Another potential and seldom acknowledged cost of rapid population growth is its contribution to inflationary pressure. Inflation is generally triggered by an imbalance between supply and demand which causes prices to rise. Rapid population growth works in a similar manner to low interest rates, in that it stimulates demand for goods and services. This creates a challenging policy dichotomy between the Reserve Bank’s desire to lower inflation by lifting the cash rate and the government’s introduction of a demand “shock” through high levels of immigration. If population growth continues unabated at a high level, it ceases to be a short-term shock, making it increasingly difficult for supply to catch up. This is especially true in a cycle of monetary tightening when investment is subdued. The end result will be inflationary pressure, particularly in the housing/rental market. Redirecting a greater share of the nation’s resources into housing stock is inherently inefficient and starves capital from productive investment opportunities which will actually lift living standards.

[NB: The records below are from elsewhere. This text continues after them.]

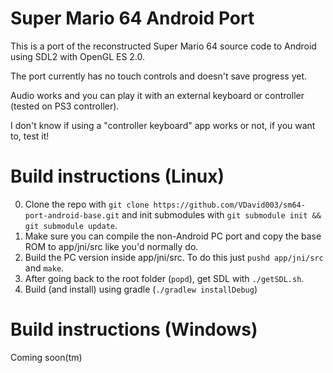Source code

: # Super Mario 64 Android Port
This is a port of the reconstructed Super Mario 64 source code to Android using SDL2 with OpenGL ES 2.0.

The port currently has no touch controls and doesn't save progress yet.

Audio works and you can play it with an external keyboard or controller (tested on PS3 controller).

I don't know if using a "controller keyboard" app works or not, if you want to, test it!

# Build instructions (Linux)
0. Clone the repo with `git clone https://github.com/VDavid003/sm64-port-android-base.git` and init submodules with `git submodule init && git submodule update`.
1. Make sure you can compile the non-Android PC port and copy the base ROM to app/jni/src like you'd normally do.
2. Build the PC version inside app/jni/src. To do this just `pushd app/jni/src` and `make`.
3. After going back to the root folder (`popd`), get SDL with `./getSDL.sh`.
4. Build (and install) using gradle (`./gradlew installDebug`)

# Build instructions (Windows)
Coming soon(tm)
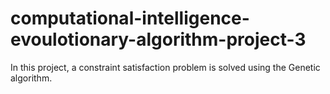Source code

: # computational-intelligence-evoulotionary-algorithm-project-3
In this project, a constraint satisfaction problem is solved using the Genetic algorithm.
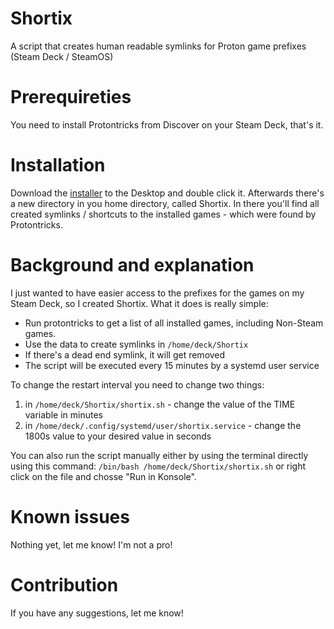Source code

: # Shortix
A script that creates human readable symlinks for Proton game prefixes (Steam Deck / SteamOS)

# Prerequireties
You need to install Protontricks from Discover on your Steam Deck, that's it.

# Installation
Download the [installer](https://github.com/Jannomag/shortix/blob/main/shortix_installer.desktop) to the Desktop and double click it.
Afterwards there's a new directory in you home directory, called Shortix. 
In there you'll find all created symlinks / shortcuts to the installed games - which were found by Protontricks.

# Background and explanation
I just wanted to have easier access to the prefixes for the games on my Steam Deck, so I created Shortix.
What it does is really simple:
- Run protontricks to get a list of all installed games, including Non-Steam games.
- Use the data to create symlinks in `/home/deck/Shortix`
- If there's a dead end symlink, it will get removed
- The script will be executed every 15 minutes by a systemd user service

To change the restart interval you need to change two things:
1. in `/home/deck/Shortix/shortix.sh` - change the value of the TIME variable in minutes
2. in `/home/deck/.config/systemd/user/shortix.service` - change the 1800s value to your desired value in seconds

You can also run the script manually either by using the terminal directly using this command: `/bin/bash /home/deck/Shortix/shortix.sh` or right click on the file and chosse "Run in Konsole".

# Known issues
Nothing yet, let me know! I'm not a pro!

# Contribution
If you have any suggestions, let me know!
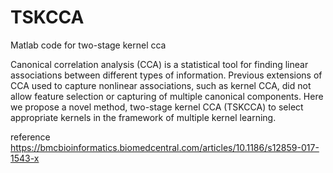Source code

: # TSKCCA
Matlab code for two-stage kernel cca

Canonical correlation analysis (CCA) is a statistical tool for finding linear associations between different types of information. 
Previous extensions of CCA used to capture nonlinear associations, such as kernel CCA, did not allow feature selection or capturing of multiple canonical components. 
Here we propose a novel method, two-stage kernel CCA (TSKCCA) to select appropriate kernels in the framework of multiple kernel learning.

reference  
<https://bmcbioinformatics.biomedcentral.com/articles/10.1186/s12859-017-1543-x>
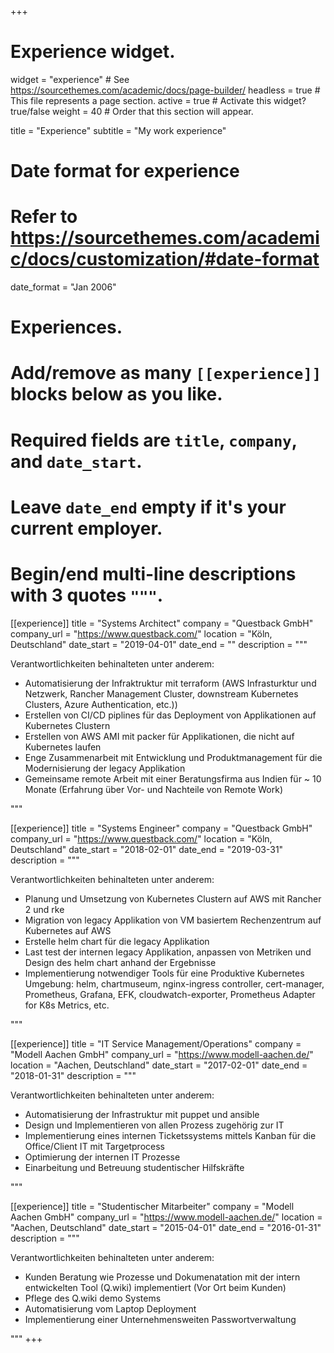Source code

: +++
# Experience widget.
widget = "experience"  # See https://sourcethemes.com/academic/docs/page-builder/
headless = true  # This file represents a page section.
active = true  # Activate this widget? true/false
weight = 40  # Order that this section will appear.

title = "Experience"
subtitle = "My work experience"

# Date format for experience
#   Refer to https://sourcethemes.com/academic/docs/customization/#date-format
date_format = "Jan 2006"

# Experiences.
#   Add/remove as many `[[experience]]` blocks below as you like.
#   Required fields are `title`, `company`, and `date_start`.
#   Leave `date_end` empty if it's your current employer.
#   Begin/end multi-line descriptions with 3 quotes `"""`.

[[experience]]
  title = "Systems Architect"
  company = "Questback GmbH"
  company_url = "https://www.questback.com/"
  location = "Köln, Deutschland"
  date_start = "2019-04-01"
  date_end = ""
  description = """
  
  Verantwortlichkeiten behinalteten unter anderem:
  
  * Automatisierung der Infraktruktur mit terraform (AWS Infrasturktur und Netzwerk, Rancher Management Cluster, downstream Kubernetes Clusters, Azure Authentication, etc.))
  * Erstellen von CI/CD piplines für das Deployment von Applikationen auf Kubernetes Clustern
  * Erstellen von AWS AMI mit packer für Applikationen, die nicht auf Kubernetes laufen
  * Enge Zusammenarbeit mit Entwicklung und Produktmanagement für die Modernisierung der legacy Applikation
  * Gemeinsame remote Arbeit mit einer Beratungsfirma aus Indien für ~ 10 Monate (Erfahrung über Vor- und Nachteile von Remote Work)

  """

[[experience]]
  title = "Systems Engineer"
  company = "Questback GmbH"
  company_url = "https://www.questback.com/"
  location = "Köln, Deutschland"
  date_start = "2018-02-01"
  date_end = "2019-03-31"
  description = """

  Verantwortlichkeiten behinalteten unter anderem:

  * Planung und Umsetzung von Kubernetes Clustern auf AWS mit Rancher 2 und rke
  * Migration von legacy Applikation von VM basiertem Rechenzentrum auf Kubernetes auf AWS
  * Erstelle helm chart für die legacy Applikation
  * Last test der internen legacy Applikation, anpassen von Metriken und Design des helm chart anhand der Ergebnisse
  * Implementierung notwendiger Tools für eine Produktive Kubernetes Umgebung: helm, chartmuseum, nginx-ingress controller, cert-manager, Prometheus, Grafana, EFK, cloudwatch-exporter, Prometheus Adapter for K8s Metrics, etc.

  """

[[experience]]
  title = "IT Service Management/Operations"
  company = "Modell Aachen GmbH"
  company_url = "https://www.modell-aachen.de/"
  location = "Aachen, Deutschland"
  date_start = "2017-02-01"
  date_end = "2018-01-31"
  description = """

  Verantwortlichkeiten behinalteten unter anderem:

  * Automatisierung der Infrastruktur mit puppet und ansible
  * Design und Implementieren von allen Prozess zugehörig zur IT
  * Implementierung eines internen Ticketssystems mittels Kanban für die Office/Client IT mit Targetprocess
  * Optimierung der internen IT Prozesse
  * Einarbeitung und Betreuung studentischer Hilfskräfte

  """

[[experience]]
  title = "Studentischer Mitarbeiter"
  company = "Modell Aachen GmbH"
  company_url = "https://www.modell-aachen.de/"
  location = "Aachen, Deutschland"
  date_start = "2015-04-01"
  date_end = "2016-01-31"
  description = """

  Verantwortlichkeiten behinalteten unter anderem:

  * Kunden Beratung wie Prozesse und Dokumenatation mit der intern entwickelten Tool (Q.wiki) implementiert (Vor Ort beim Kunden)
  * Pflege des Q.wiki demo Systems
  * Automatisierung vom Laptop Deployment
  * Implementierung einer Unternehmensweiten Passwortverwaltung

  """
+++
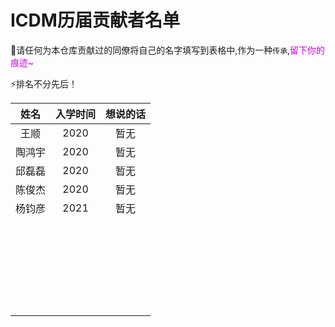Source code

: # ICDM历届贡献者名单

:ice_cream:请任何为本仓库贡献过的同僚将自己的名字填写到表格中,作为一种`传承`,<font  color='cblue'>留下你的痕迹~</font>



:zap:排名不分先后！

|  姓名  | 入学时间 | 想说的话 |
| :----: | :------: | :------: |
|  王顺  |   2020   |   暂无   |
| 陶鸿宇 |   2020   |   暂无   |
| 邱磊磊 |   2020   |   暂无   |
| 陈俊杰 |   2020   |   暂无   |
| 杨钧彦 |   2021   |   暂无   |
|        |          |          |
|        |          |          |
|        |          |          |
|        |          |          |
|        |          |          |
|        |          |          |
|        |          |          |
|        |          |          |
|        |          |          |
|        |          |          |
|        |          |          |
|        |          |          |
|        |          |          |
|        |          |          |
|        |          |          |
|        |          |          |
|        |          |          |
|        |          |          |
|        |          |          |
|        |          |          |
|        |          |          |
|        |          |          |
|        |          |          |
|        |          |          |
|        |          |          |
|        |          |          |

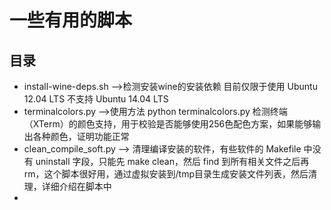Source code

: # 一些有用的脚本
## 目录
* install-wine-deps.sh  -->检测安装wine的安装依赖 目前仅限于使用 Ubuntu 12.04 LTS 不支持 Ubuntu 14.04 LTS
* terminalcolors.py  -->使用方法 python terminalcolors.py 检测终端（XTerm）的颜色支持，用于校验是否能够使用256色配色方案，如果能够输出各种颜色，证明功能正常
* clean_compile_soft.py  --> 清理编译安装的软件，有些软件的 Makefile 中没有 uninstall 字段，只能先 make clean，然后 find 到所有相关文件之后再 rm，这个脚本很好用，通过虚拟安装到/tmp目录生成安装文件列表，然后清理，详细介绍在脚本中
* 


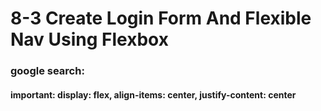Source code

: # 8-3 Create Login Form And Flexible Nav Using Flexbox

### google search: 
#### important: display: flex, align-items: center, justify-content: center

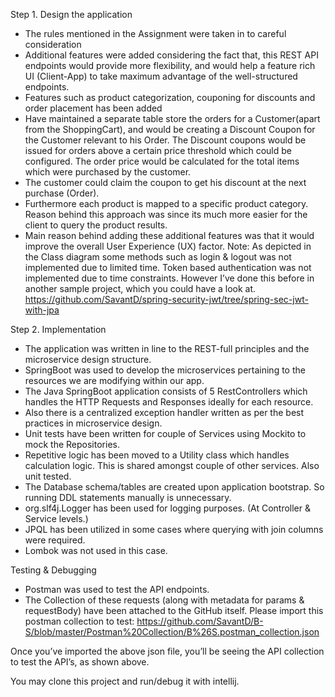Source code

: Step 1. Design the application

 

 - The rules mentioned in the Assignment were taken in to careful consideration
 - Additional features were added considering the fact that, this REST API endpoints would provide more flexibility, and would help a feature rich UI (Client-App) to take maximum advantage of the well-structured endpoints.
 - Features such as product categorization, couponing for discounts and order placement has been added
-	Have maintained a separate table store the orders for a Customer(apart from the ShoppingCart), and would be creating a Discount Coupon for the Customer relevant to his Order. The Discount coupons would be issued for orders above a certain price threshold which could be configured. The order price would be calculated for the total items which were purchased by the customer. 
-	The customer could claim the coupon to get his discount at the next purchase (Order).
-	Furthermore each product is mapped to a specific product category. Reason behind this approach was since its much more easier for the client to query the product results. 
-	Main reason behind adding these additional features was that it would improve the overall User Experience (UX) factor.
Note: As depicted in the Class diagram some methods such as login & logout was not implemented due to limited time.  Token based authentication was not implemented due to time constraints. However I’ve done this before in another sample project, which you could have a look at.
https://github.com/SavantD/spring-security-jwt/tree/spring-sec-jwt-with-jpa


Step 2. Implementation
 - The application was written in line to the REST-full principles and the microservice design structure. 
 - SpringBoot was used to develop the microservices pertaining to the resources we are modifying within our app.
 - The Java SpringBoot application consists of 5 RestControllers which handles the HTTP Requests and Responses ideally for each resource. 
 - Also there is a centralized exception handler written as per the best practices in microservice design. 
 - Unit tests have been written for couple of Services using Mockito to mock the Repositories. 
 - Repetitive logic has been moved to a Utility class which handles calculation logic. This is shared amongst couple of other services. Also unit tested.
 - The Database schema/tables are created upon application bootstrap. So running DDL statements manually is unnecessary. 
 -  org.slf4j.Logger has been used for logging purposes. (At Controller & Service levels.)
 - JPQL has been utilized in some cases where querying with join columns were required.
 - Lombok was not used in this case.




Testing & Debugging
-	Postman was used to test the API endpoints. 
-	The Collection of these requests (along with metadata for params & requestBody) have been attached to the GitHub itself. Please import this postman collection to test: 
https://github.com/SavantD/B-S/blob/master/Postman%20Collection/B%26S.postman_collection.json


 
Once you’ve imported the above json file, you’ll be seeing the API collection to test the API’s, as shown above.

You may clone this project and run/debug it with intellij.
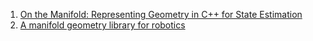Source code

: 01. [On the Manifold: Representing Geometry in C++ for State Estimation](https://uwspace.uwaterloo.ca/handle/10012/14264)
02. [A manifold geometry library for robotics](https://github.com/wavelab/wave_geometry)

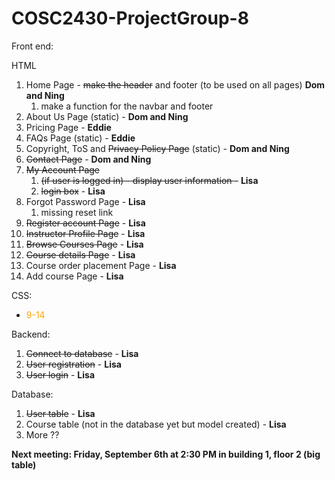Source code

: # COSC2430-ProjectGroup-8

Front end:

HTML
1. Home Page - ~~make the header~~ and footer (to be used on all pages) **Dom and Ning**
   1. make a function for the navbar and footer
2. About Us Page (static) - **Dom and Ning**
3. Pricing Page - **Eddie**
4. FAQs Page (static) - **Eddie**
5. Copyright, ToS and ~~Privacy Policy Page~~ (static) - **Dom and Ning**
6. ~~Contact Page~~ - **Dom and Ning**
7. ~~My Account Page~~
   1. ~~(if user is logged in) - display user information -~~ **Lisa**
   2. ~~login box~~ - **Lisa**
8. Forgot Password Page - **Lisa**
   1. missing reset link
9.  ~~Register account Page~~ - **Lisa**
10. ~~Instructor Profile Page~~ - **Lisa**
11. ~~Browse Courses Page~~ - **Lisa**
12. ~~Course details Page~~ - **Lisa**
13. Course order placement Page  - **Lisa**
14. Add course Page - **Lisa**

CSS:
- <span style="color:orange"> 9-14

Backend:
1. ~~Connect to database~~ - **Lisa**
2. ~~User registration~~ - **Lisa**
3. ~~User login~~ - **Lisa**

Database:
1. ~~User table~~ - **Lisa**
2. Course table (not in the database yet but model created) - **Lisa**
3. More ??

**Next meeting: Friday, September 6th at 2:30 PM in building 1, floor 2 (big table)**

In summary, immigration has transformed Australia into the successful multicultural society it is today. Rapid population growth has made our houses more valuable and enabled our businesses to make larger profits by creating a bigger market. Yet population growth incurs costs and has masked falling productivity growth alongside heightened pressure on key services and rapid inflation of property prices. This has undermined living standards and fuelled the current rental and housing crisis. Supply cannot readily keep pace with Australia’s current population trajectory. Interestingly enough, it was the period of low immigration during COVID-19 that finally enabled wage growth to pick-up, rents to fall and unemployment to hit record lows!
We need to bring population policy to the forefront of policy debate and understand that it is not a limitless panacea for economic prosperity but a policy tool which must be carefully managed in the interests of the population at large.